----- DATA SUPPLIED -----

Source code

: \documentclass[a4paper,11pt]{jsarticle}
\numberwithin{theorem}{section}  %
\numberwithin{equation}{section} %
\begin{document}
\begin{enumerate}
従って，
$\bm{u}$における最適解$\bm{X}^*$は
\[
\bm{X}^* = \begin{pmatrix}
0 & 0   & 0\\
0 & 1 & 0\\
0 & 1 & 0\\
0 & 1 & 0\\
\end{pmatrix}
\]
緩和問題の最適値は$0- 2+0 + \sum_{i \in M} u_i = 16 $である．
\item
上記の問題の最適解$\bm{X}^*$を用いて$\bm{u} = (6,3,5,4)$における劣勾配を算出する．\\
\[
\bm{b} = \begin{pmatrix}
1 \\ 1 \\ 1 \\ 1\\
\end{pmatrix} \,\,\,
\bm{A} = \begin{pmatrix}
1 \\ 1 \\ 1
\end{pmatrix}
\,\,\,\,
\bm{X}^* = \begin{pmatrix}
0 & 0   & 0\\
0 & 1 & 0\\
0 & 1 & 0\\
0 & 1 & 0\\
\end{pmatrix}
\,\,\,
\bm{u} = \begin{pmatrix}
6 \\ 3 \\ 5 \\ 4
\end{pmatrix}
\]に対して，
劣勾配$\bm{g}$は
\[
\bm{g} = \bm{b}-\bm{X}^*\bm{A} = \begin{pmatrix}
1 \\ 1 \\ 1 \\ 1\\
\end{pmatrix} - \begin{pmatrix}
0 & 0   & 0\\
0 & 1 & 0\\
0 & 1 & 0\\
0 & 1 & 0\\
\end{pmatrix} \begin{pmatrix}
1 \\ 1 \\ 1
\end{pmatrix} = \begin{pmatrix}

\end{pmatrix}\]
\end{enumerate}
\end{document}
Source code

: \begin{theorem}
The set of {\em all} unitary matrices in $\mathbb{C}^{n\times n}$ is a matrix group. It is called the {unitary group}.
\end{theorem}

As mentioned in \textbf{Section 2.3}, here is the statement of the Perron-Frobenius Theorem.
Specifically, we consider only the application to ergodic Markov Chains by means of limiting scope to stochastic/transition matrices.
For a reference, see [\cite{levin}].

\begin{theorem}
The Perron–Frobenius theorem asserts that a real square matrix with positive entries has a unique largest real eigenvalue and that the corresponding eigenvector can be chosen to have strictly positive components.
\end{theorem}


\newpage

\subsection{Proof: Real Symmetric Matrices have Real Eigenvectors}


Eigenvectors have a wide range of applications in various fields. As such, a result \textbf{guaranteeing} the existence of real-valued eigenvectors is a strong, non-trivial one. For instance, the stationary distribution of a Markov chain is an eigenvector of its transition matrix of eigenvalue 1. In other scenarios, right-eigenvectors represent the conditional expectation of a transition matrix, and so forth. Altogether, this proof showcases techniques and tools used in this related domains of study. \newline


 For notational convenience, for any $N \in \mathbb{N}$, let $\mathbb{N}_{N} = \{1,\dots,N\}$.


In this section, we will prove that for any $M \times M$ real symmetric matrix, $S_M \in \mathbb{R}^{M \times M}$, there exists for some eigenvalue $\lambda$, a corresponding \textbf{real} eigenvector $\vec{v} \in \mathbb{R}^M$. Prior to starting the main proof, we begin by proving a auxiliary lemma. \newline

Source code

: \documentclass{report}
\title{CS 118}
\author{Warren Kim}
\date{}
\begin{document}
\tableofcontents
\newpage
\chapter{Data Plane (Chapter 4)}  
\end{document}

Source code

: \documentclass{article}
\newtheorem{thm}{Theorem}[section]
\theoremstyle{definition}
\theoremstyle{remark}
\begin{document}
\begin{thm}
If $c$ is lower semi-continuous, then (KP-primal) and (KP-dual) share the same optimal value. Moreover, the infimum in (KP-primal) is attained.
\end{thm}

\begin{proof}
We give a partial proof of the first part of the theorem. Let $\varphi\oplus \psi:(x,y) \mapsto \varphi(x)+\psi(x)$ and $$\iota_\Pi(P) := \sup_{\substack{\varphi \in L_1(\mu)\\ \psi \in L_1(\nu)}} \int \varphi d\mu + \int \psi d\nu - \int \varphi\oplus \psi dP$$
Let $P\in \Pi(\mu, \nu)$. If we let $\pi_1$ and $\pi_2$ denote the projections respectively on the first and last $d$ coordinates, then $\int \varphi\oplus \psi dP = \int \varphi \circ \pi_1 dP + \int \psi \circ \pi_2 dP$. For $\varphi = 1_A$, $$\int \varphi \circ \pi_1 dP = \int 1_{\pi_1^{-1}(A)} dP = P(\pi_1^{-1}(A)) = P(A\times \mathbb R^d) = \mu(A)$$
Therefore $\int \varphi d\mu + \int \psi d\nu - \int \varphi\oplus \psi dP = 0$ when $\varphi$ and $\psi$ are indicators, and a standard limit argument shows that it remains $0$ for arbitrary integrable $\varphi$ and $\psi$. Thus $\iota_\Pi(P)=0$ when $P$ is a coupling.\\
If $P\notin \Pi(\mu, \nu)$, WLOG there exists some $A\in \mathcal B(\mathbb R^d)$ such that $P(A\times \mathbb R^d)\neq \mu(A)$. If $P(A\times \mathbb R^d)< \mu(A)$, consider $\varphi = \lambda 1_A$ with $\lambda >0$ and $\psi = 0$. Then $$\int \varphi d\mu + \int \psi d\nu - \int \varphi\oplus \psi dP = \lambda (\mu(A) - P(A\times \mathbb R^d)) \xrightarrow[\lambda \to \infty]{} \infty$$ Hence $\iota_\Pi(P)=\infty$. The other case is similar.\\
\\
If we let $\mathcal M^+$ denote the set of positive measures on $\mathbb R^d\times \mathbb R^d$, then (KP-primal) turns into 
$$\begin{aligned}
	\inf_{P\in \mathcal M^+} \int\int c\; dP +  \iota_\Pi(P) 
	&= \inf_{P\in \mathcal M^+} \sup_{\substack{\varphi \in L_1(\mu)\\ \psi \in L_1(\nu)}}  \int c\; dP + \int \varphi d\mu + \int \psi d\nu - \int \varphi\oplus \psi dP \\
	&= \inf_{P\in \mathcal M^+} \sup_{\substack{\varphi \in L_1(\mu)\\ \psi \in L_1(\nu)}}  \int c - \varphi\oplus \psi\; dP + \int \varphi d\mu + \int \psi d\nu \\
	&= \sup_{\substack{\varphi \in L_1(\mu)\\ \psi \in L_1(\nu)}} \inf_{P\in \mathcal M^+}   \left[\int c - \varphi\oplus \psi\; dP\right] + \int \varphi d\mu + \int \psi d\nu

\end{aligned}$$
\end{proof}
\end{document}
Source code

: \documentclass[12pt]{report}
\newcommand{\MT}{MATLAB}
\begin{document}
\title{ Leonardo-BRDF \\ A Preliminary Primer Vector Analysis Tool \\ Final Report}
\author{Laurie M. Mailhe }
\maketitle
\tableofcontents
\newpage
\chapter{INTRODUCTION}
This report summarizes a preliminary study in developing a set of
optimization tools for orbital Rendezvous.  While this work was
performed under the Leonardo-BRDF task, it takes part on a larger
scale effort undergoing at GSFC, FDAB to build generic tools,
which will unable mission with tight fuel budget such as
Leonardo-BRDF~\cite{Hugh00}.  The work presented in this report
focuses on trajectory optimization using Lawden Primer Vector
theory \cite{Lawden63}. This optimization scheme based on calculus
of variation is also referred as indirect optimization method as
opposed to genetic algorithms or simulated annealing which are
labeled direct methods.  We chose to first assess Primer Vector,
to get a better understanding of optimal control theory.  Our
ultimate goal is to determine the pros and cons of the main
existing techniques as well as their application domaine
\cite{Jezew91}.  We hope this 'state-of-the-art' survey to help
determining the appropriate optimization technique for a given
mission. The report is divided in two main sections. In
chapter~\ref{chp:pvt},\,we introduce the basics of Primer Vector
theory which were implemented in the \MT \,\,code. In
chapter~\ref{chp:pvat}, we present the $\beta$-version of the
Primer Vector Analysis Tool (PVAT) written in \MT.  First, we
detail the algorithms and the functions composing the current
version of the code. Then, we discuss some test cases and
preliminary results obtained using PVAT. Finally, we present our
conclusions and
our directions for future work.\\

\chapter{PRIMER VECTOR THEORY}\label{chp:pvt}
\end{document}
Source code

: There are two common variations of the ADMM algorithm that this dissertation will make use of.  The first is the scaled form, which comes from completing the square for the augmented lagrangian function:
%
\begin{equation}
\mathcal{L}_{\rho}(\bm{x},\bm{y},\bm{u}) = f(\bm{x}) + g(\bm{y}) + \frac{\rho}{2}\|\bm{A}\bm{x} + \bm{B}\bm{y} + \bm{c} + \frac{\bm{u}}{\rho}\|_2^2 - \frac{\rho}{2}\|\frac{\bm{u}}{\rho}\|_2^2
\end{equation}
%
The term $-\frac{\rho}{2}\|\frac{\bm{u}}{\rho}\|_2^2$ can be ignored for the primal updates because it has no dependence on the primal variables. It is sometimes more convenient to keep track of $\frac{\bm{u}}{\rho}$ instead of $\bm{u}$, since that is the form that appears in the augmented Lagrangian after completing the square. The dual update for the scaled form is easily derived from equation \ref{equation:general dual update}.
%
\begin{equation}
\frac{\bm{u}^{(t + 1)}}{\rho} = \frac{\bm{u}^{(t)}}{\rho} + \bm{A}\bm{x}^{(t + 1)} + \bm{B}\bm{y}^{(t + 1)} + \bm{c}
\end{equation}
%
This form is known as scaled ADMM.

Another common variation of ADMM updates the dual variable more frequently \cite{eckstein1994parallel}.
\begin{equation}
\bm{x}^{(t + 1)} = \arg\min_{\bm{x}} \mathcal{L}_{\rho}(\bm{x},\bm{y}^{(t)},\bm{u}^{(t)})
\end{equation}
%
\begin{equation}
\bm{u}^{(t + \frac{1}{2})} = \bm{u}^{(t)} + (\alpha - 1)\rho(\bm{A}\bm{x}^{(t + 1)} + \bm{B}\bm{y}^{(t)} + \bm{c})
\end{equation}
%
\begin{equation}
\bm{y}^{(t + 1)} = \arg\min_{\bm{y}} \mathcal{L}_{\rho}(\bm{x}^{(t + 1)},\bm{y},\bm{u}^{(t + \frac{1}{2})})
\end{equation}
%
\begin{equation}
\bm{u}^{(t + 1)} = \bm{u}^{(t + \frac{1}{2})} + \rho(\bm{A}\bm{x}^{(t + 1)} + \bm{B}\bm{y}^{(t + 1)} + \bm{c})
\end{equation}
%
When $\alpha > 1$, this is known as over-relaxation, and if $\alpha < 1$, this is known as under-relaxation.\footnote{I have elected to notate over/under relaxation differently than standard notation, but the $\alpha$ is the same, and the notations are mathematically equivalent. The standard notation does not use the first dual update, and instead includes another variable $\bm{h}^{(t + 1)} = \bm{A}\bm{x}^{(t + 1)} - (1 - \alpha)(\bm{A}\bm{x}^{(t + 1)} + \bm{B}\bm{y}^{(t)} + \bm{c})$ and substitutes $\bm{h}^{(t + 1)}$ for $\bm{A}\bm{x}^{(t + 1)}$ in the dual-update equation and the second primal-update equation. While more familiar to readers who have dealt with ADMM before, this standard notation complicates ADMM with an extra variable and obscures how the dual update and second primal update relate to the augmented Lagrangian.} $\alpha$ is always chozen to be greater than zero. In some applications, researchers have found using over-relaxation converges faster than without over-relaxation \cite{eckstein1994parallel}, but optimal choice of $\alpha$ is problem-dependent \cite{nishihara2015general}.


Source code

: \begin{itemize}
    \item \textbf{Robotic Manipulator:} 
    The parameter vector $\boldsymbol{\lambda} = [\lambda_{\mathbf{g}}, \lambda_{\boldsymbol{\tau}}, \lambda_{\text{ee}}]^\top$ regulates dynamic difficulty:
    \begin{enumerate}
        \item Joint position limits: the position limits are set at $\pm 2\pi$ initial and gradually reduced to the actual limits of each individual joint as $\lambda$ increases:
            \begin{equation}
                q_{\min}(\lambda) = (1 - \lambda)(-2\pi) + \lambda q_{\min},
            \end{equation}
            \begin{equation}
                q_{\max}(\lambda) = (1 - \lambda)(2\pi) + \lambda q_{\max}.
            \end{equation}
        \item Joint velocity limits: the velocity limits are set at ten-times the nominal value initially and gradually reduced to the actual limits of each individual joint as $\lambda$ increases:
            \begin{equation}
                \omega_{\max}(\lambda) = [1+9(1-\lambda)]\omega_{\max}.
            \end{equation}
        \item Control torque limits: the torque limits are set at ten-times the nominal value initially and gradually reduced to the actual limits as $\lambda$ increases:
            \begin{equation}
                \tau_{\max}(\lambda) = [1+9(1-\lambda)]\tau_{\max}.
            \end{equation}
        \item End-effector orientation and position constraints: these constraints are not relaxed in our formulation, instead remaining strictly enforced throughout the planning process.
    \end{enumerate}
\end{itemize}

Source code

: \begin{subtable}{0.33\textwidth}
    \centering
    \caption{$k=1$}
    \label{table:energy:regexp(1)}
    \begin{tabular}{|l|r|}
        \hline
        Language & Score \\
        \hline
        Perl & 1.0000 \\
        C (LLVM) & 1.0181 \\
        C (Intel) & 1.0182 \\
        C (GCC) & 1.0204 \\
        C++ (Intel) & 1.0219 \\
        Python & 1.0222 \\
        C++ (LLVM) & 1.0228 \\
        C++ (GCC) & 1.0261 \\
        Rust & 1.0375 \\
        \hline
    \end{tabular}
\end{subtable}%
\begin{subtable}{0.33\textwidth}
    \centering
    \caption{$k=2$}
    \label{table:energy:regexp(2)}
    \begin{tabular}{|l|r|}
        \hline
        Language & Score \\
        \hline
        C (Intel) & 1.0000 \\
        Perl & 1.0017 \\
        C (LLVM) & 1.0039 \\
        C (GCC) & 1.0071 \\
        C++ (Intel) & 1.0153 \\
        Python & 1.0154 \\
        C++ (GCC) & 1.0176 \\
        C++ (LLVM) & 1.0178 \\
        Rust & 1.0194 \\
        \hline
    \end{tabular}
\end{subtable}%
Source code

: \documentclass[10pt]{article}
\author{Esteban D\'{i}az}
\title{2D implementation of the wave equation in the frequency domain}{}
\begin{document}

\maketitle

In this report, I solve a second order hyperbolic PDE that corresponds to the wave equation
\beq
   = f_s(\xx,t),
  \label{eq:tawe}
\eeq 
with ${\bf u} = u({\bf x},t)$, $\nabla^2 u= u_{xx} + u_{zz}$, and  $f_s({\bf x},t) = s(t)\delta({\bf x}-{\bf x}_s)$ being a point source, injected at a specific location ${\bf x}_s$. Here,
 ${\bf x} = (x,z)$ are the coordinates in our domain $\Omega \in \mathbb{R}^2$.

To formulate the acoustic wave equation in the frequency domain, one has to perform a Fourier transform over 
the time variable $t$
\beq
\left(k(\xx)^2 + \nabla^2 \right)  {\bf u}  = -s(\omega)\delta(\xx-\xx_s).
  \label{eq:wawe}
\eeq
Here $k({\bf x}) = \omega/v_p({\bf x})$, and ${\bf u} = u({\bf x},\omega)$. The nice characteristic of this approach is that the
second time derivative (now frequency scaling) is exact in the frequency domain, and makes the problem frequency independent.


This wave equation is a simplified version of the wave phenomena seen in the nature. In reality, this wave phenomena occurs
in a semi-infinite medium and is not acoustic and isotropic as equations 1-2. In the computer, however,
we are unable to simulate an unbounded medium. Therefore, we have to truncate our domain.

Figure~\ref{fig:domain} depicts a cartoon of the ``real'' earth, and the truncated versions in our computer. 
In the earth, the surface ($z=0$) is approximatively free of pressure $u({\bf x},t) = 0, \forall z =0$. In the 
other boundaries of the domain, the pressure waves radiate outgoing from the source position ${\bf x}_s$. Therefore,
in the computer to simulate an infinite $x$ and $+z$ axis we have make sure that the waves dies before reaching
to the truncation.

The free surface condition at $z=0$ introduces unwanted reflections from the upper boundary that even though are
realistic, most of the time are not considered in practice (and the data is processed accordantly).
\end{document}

-----

# [YOUR GOAL]
From the entries above, give again exactly the lines running from the line with "This report summarizes" to the line with "based on calculus"; include both of those lines.

# [TASK OUTPUT]
This report summarizes a preliminary study in developing a set of
optimization tools for orbital Rendezvous.  While this work was
performed under the Leonardo-BRDF task, it takes part on a larger
scale effort undergoing at GSFC, FDAB to build generic tools,
which will unable mission with tight fuel budget such as
Leonardo-BRDF~\cite{Hugh00}.  The work presented in this report
focuses on trajectory optimization using Lawden Primer Vector
theory \cite{Lawden63}. This optimization scheme based on calculus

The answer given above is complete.